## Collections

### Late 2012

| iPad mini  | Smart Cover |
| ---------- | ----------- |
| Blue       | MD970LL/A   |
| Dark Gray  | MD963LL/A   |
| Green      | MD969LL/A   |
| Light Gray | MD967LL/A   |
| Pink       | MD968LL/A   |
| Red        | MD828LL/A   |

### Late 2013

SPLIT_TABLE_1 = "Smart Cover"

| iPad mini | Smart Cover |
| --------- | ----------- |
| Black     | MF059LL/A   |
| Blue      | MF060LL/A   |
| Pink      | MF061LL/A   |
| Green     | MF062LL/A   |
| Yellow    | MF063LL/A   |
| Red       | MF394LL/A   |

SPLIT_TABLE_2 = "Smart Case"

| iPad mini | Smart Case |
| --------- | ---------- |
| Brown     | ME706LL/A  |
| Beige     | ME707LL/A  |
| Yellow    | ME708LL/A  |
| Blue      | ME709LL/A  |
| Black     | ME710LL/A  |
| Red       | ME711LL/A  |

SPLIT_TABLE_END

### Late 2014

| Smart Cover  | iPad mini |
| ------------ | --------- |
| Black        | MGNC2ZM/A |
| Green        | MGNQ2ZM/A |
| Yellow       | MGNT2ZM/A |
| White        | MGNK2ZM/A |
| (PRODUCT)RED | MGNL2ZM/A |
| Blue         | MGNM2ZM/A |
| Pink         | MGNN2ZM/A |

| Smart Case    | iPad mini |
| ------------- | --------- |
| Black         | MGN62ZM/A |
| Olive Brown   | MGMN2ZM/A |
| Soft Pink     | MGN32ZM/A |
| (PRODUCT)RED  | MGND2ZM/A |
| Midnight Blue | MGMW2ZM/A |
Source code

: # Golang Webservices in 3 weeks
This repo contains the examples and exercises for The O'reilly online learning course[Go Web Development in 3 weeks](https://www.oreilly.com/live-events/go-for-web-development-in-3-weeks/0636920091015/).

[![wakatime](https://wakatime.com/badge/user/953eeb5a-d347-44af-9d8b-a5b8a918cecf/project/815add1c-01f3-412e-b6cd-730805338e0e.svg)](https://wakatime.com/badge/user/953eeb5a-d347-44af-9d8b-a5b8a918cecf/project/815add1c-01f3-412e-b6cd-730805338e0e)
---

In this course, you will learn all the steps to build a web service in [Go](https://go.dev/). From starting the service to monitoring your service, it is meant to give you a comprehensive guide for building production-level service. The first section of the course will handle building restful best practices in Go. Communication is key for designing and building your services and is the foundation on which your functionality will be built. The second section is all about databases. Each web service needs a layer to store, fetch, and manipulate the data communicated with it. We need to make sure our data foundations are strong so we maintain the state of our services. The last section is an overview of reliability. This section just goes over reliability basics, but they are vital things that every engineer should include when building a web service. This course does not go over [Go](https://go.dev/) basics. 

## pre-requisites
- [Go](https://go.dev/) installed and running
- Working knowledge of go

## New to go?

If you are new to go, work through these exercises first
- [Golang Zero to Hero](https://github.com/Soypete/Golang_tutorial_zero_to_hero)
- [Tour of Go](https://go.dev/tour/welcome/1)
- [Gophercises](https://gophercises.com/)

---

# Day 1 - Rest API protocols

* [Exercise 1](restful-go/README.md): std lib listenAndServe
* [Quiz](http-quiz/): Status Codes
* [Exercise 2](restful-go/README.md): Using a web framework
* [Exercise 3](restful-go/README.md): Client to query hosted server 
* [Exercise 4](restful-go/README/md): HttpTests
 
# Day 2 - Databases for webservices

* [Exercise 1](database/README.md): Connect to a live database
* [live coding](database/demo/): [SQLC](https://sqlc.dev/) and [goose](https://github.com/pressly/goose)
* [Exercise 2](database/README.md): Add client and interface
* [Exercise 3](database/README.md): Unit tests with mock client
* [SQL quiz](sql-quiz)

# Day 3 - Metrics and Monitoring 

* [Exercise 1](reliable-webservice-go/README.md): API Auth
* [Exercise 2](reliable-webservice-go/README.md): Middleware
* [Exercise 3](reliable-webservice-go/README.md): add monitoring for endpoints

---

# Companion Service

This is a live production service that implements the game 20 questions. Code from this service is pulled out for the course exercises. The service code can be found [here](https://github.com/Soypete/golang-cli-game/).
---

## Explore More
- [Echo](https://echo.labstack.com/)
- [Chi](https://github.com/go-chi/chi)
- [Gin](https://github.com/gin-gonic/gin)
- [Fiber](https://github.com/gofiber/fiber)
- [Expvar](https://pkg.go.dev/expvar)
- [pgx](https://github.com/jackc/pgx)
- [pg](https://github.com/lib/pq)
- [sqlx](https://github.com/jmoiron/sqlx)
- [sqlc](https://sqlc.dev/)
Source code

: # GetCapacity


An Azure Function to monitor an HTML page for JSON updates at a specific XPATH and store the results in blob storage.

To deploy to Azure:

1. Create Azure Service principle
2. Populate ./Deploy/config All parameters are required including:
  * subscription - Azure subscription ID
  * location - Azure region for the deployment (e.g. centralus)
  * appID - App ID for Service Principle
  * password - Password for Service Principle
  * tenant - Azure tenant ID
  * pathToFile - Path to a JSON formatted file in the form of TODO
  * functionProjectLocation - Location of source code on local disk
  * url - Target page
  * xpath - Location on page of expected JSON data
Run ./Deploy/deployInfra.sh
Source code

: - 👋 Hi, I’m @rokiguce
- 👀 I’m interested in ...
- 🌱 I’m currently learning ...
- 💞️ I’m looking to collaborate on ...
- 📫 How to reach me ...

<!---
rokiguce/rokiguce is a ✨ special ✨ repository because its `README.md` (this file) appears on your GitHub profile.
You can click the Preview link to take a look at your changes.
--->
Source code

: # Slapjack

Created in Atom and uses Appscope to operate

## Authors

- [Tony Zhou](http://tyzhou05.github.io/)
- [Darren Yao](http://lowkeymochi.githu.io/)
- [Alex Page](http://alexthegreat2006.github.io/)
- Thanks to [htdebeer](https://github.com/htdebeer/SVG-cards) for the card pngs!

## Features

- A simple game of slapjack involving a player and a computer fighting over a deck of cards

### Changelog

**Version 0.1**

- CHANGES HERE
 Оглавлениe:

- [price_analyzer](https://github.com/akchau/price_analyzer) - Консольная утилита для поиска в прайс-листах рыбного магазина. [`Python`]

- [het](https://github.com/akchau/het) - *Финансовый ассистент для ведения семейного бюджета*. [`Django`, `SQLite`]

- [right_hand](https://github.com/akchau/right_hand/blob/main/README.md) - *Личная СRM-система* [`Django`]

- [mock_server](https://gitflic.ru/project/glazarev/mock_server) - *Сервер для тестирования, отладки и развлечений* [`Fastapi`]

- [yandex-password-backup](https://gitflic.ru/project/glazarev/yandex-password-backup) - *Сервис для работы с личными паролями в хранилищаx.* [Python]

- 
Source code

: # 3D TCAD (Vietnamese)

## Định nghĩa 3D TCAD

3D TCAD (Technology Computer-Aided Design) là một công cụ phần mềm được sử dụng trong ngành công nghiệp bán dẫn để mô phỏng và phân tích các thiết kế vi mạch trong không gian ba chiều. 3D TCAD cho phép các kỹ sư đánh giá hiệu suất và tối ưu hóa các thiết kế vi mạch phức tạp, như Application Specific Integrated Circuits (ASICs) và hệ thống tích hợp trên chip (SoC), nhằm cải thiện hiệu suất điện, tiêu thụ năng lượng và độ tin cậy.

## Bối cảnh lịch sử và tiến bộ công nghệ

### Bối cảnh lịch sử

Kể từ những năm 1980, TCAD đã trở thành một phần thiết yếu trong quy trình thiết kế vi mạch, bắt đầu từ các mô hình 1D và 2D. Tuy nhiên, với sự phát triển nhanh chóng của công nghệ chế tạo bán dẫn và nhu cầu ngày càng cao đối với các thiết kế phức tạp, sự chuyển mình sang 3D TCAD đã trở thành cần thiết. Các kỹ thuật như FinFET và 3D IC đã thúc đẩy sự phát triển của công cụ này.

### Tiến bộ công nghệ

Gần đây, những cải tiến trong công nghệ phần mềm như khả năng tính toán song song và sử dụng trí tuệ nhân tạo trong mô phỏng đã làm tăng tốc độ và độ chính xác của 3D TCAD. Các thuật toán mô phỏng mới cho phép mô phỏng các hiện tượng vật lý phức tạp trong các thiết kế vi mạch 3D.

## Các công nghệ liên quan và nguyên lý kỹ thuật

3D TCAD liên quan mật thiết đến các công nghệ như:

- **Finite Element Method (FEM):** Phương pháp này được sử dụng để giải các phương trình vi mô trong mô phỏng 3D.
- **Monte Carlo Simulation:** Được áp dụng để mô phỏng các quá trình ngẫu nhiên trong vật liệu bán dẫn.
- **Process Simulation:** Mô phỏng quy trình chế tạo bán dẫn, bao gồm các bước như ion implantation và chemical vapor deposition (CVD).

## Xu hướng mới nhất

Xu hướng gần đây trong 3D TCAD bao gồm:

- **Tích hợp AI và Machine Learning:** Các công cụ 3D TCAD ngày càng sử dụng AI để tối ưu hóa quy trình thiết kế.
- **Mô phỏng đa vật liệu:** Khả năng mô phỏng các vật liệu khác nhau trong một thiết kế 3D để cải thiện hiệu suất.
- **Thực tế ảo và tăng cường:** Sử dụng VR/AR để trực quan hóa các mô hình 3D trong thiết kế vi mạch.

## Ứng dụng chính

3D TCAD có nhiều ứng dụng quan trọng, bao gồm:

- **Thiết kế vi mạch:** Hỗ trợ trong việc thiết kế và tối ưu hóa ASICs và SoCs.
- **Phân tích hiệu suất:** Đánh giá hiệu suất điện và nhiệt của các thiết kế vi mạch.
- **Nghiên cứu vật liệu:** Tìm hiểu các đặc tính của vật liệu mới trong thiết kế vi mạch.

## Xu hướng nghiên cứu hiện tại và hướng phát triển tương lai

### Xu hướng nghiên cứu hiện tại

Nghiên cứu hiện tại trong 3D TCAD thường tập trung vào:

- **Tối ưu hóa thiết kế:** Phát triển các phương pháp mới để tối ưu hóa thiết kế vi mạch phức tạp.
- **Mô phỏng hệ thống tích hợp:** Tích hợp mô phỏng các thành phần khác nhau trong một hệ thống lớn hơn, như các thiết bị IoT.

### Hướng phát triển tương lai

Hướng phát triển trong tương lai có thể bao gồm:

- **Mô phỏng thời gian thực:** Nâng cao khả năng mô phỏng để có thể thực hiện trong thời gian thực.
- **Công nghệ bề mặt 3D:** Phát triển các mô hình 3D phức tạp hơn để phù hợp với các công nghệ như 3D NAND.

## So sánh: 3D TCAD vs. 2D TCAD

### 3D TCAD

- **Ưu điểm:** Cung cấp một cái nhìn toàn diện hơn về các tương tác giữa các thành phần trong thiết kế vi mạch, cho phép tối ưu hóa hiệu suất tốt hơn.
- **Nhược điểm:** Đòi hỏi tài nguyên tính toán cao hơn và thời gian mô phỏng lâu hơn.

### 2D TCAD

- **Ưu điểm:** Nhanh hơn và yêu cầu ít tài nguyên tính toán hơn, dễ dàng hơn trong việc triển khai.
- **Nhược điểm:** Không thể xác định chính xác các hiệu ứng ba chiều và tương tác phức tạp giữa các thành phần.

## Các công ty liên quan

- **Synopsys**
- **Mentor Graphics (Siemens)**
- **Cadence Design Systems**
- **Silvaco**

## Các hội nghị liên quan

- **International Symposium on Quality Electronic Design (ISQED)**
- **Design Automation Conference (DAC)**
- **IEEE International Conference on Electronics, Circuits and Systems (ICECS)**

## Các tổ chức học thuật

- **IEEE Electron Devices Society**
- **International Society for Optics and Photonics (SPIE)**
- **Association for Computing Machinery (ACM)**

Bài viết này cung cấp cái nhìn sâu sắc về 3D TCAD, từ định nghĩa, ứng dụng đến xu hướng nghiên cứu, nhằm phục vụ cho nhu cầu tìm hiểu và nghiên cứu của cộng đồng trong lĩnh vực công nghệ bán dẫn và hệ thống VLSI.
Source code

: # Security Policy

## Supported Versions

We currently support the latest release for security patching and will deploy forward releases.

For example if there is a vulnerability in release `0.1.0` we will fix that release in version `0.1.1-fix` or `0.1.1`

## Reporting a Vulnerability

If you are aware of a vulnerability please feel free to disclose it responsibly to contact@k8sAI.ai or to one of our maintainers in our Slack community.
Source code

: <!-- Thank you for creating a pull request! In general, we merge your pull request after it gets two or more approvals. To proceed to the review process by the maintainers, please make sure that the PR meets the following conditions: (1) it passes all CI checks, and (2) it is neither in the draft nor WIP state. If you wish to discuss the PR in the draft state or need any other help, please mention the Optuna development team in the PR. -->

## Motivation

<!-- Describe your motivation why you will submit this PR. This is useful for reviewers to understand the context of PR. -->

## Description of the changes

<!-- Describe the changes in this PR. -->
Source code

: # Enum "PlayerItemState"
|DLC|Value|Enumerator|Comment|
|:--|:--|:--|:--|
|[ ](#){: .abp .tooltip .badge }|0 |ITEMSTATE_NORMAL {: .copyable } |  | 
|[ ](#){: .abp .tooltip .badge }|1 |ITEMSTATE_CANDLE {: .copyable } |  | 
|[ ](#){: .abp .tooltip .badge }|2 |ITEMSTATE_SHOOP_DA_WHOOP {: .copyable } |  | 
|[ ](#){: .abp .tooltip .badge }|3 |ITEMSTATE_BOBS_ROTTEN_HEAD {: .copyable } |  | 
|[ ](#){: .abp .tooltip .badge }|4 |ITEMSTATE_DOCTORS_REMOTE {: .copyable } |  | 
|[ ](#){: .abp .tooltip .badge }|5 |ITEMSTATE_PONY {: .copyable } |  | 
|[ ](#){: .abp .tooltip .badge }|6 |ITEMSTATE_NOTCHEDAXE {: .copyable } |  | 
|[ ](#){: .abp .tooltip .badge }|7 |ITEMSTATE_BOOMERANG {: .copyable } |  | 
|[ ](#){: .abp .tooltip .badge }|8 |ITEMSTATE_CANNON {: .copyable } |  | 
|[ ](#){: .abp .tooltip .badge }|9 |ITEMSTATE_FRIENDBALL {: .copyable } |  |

--------------------------------------------------

What this task involves: For the material above, state the number of lines that include the word "Azure". Leave out everything else.

Exercise response: 6